- **What you should do**: What is needed is an exact retyping of each entry, pictures excluded.

- **Information**:
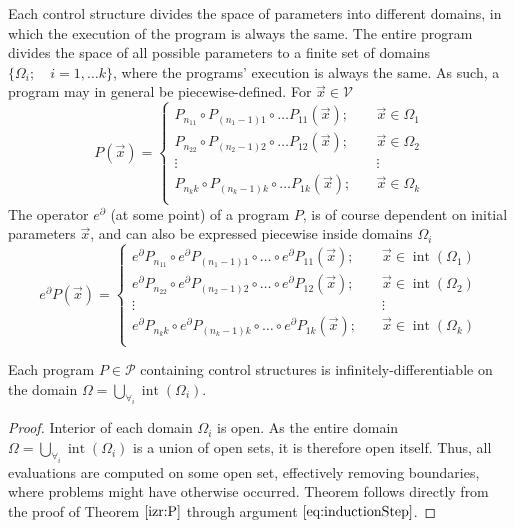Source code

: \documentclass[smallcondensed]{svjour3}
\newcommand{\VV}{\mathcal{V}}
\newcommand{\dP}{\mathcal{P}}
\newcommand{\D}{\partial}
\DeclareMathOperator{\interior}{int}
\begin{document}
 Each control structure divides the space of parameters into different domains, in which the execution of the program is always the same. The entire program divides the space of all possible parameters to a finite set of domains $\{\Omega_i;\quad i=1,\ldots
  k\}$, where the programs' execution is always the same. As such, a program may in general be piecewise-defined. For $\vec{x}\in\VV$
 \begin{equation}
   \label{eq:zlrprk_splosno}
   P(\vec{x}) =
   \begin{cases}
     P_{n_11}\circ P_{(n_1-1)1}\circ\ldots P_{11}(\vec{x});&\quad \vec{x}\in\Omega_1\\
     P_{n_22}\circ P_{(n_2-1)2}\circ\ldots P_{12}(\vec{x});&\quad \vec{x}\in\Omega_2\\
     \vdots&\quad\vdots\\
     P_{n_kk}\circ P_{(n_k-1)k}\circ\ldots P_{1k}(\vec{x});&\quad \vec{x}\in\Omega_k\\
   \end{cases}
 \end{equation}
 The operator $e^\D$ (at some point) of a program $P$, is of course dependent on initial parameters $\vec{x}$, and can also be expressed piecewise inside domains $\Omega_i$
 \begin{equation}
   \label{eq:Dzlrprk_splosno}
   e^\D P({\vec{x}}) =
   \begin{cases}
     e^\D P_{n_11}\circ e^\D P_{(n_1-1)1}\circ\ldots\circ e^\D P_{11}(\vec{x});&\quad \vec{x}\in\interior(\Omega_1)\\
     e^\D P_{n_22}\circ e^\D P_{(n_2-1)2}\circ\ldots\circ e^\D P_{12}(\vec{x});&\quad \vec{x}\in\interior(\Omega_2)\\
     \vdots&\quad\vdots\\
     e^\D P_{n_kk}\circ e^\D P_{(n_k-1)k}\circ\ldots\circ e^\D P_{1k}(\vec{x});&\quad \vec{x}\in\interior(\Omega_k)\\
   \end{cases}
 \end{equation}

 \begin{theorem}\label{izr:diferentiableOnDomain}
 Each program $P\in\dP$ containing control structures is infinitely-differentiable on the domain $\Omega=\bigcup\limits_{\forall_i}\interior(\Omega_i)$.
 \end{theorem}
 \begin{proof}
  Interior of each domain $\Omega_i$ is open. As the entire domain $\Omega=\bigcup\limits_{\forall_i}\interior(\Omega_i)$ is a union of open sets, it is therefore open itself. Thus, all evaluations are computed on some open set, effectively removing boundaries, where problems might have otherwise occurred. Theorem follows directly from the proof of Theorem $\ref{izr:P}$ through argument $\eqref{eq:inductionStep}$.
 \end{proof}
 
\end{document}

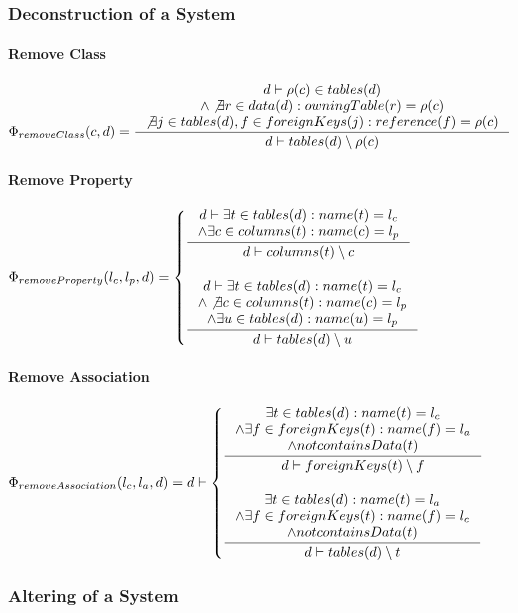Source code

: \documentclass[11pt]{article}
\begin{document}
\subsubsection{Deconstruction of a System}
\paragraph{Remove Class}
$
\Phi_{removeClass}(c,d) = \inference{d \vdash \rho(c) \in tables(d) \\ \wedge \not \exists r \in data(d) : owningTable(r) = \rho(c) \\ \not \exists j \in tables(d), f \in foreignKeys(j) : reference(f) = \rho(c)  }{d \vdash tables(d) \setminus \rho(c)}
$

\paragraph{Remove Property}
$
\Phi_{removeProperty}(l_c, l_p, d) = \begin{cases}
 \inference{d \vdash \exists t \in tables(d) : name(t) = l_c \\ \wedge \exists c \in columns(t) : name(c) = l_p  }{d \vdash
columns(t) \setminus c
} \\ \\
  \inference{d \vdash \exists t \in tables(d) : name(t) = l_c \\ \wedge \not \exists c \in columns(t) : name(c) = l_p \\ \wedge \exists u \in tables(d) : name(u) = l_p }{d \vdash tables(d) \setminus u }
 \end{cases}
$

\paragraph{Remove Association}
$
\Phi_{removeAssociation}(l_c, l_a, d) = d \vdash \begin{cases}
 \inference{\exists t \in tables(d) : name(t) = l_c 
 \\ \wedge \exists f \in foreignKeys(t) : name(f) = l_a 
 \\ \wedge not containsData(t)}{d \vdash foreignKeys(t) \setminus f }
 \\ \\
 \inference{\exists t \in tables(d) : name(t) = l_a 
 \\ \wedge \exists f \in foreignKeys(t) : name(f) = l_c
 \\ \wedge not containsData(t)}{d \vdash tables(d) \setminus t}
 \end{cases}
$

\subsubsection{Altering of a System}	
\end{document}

- **Response**:
Source code

: \documentclass[smallcondensed]{svjour3}
\newcommand{\VV}{\mathcal{V}}
\newcommand{\dP}{\mathcal{P}}
\newcommand{\D}{\partial}
\DeclareMathOperator{\interior}{int}
\begin{document}
 Each control structure divides the space of parameters into different domains, in which the execution of the program is always the same. The entire program divides the space of all possible parameters to a finite set of domains $\{\Omega_i;\quad i=1,\ldots
  k\}$, where the programs' execution is always the same. As such, a program may in general be piecewise-defined. For $\vec{x}\in\VV$
 \begin{equation}
   \label{eq:zlrprk_splosno}
   P(\vec{x}) =
   \begin{cases}
     P_{n_11}\circ P_{(n_1-1)1}\circ\ldots P_{11}(\vec{x});&\quad \vec{x}\in\Omega_1\\
     P_{n_22}\circ P_{(n_2-1)2}\circ\ldots P_{12}(\vec{x});&\quad \vec{x}\in\Omega_2\\
     \vdots&\quad\vdots\\
     P_{n_kk}\circ P_{(n_k-1)k}\circ\ldots P_{1k}(\vec{x});&\quad \vec{x}\in\Omega_k\\
   \end{cases}
 \end{equation}
 The operator $e^\D$ (at some point) of a program $P$, is of course dependent on initial parameters $\vec{x}$, and can also be expressed piecewise inside domains $\Omega_i$
 \begin{equation}
   \label{eq:Dzlrprk_splosno}
   e^\D P({\vec{x}}) =
   \begin{cases}
     e^\D P_{n_11}\circ e^\D P_{(n_1-1)1}\circ\ldots\circ e^\D P_{11}(\vec{x});&\quad \vec{x}\in\interior(\Omega_1)\\
     e^\D P_{n_22}\circ e^\D P_{(n_2-1)2}\circ\ldots\circ e^\D P_{12}(\vec{x});&\quad \vec{x}\in\interior(\Omega_2)\\
     \vdots&\quad\vdots\\
     e^\D P_{n_kk}\circ e^\D P_{(n_k-1)k}\circ\ldots\circ e^\D P_{1k}(\vec{x});&\quad \vec{x}\in\interior(\Omega_k)\\
   \end{cases}
 \end{equation}

 \begin{theorem}\label{izr:diferentiableOnDomain}
 Each program $P\in\dP$ containing control structures is infinitely-differentiable on the domain $\Omega=\bigcup\limits_{\forall_i}\interior(\Omega_i)$.
 \end{theorem}
 \begin{proof}
  Interior of each domain $\Omega_i$ is open. As the entire domain $\Omega=\bigcup\limits_{\forall_i}\interior(\Omega_i)$ is a union of open sets, it is therefore open itself. Thus, all evaluations are computed on some open set, effectively removing boundaries, where problems might have otherwise occurred. Theorem follows directly from the proof of Theorem $\ref{izr:P}$ through argument $\eqref{eq:inductionStep}$.
 \end{proof}
 
\end{document}

Source code

: \documentclass[11pt]{article}
\begin{document}
\subsubsection{Deconstruction of a System}
\paragraph{Remove Class}
$
\Phi_{removeClass}(c,d) = \inference{d \vdash \rho(c) \in tables(d) \\ \wedge \not \exists r \in data(d) : owningTable(r) = \rho(c) \\ \not \exists j \in tables(d), f \in foreignKeys(j) : reference(f) = \rho(c)  }{d \vdash tables(d) \setminus \rho(c)}
$

\paragraph{Remove Property}
$
\Phi_{removeProperty}(l_c, l_p, d) = \begin{cases}
 \inference{d \vdash \exists t \in tables(d) : name(t) = l_c \\ \wedge \exists c \in columns(t) : name(c) = l_p  }{d \vdash
columns(t) \setminus c
} \\ \\
  \inference{d \vdash \exists t \in tables(d) : name(t) = l_c \\ \wedge \not \exists c \in columns(t) : name(c) = l_p \\ \wedge \exists u \in tables(d) : name(u) = l_p }{d \vdash tables(d) \setminus u }
 \end{cases}
$

\paragraph{Remove Association}
$
\Phi_{removeAssociation}(l_c, l_a, d) = d \vdash \begin{cases}
 \inference{\exists t \in tables(d) : name(t) = l_c 
 \\ \wedge \exists f \in foreignKeys(t) : name(f) = l_a 
 \\ \wedge not containsData(t)}{d \vdash foreignKeys(t) \setminus f }
 \\ \\
 \inference{\exists t \in tables(d) : name(t) = l_a 
 \\ \wedge \exists f \in foreignKeys(t) : name(f) = l_c
 \\ \wedge not containsData(t)}{d \vdash tables(d) \setminus t}
 \end{cases}
$

\subsubsection{Altering of a System}	
\end{document}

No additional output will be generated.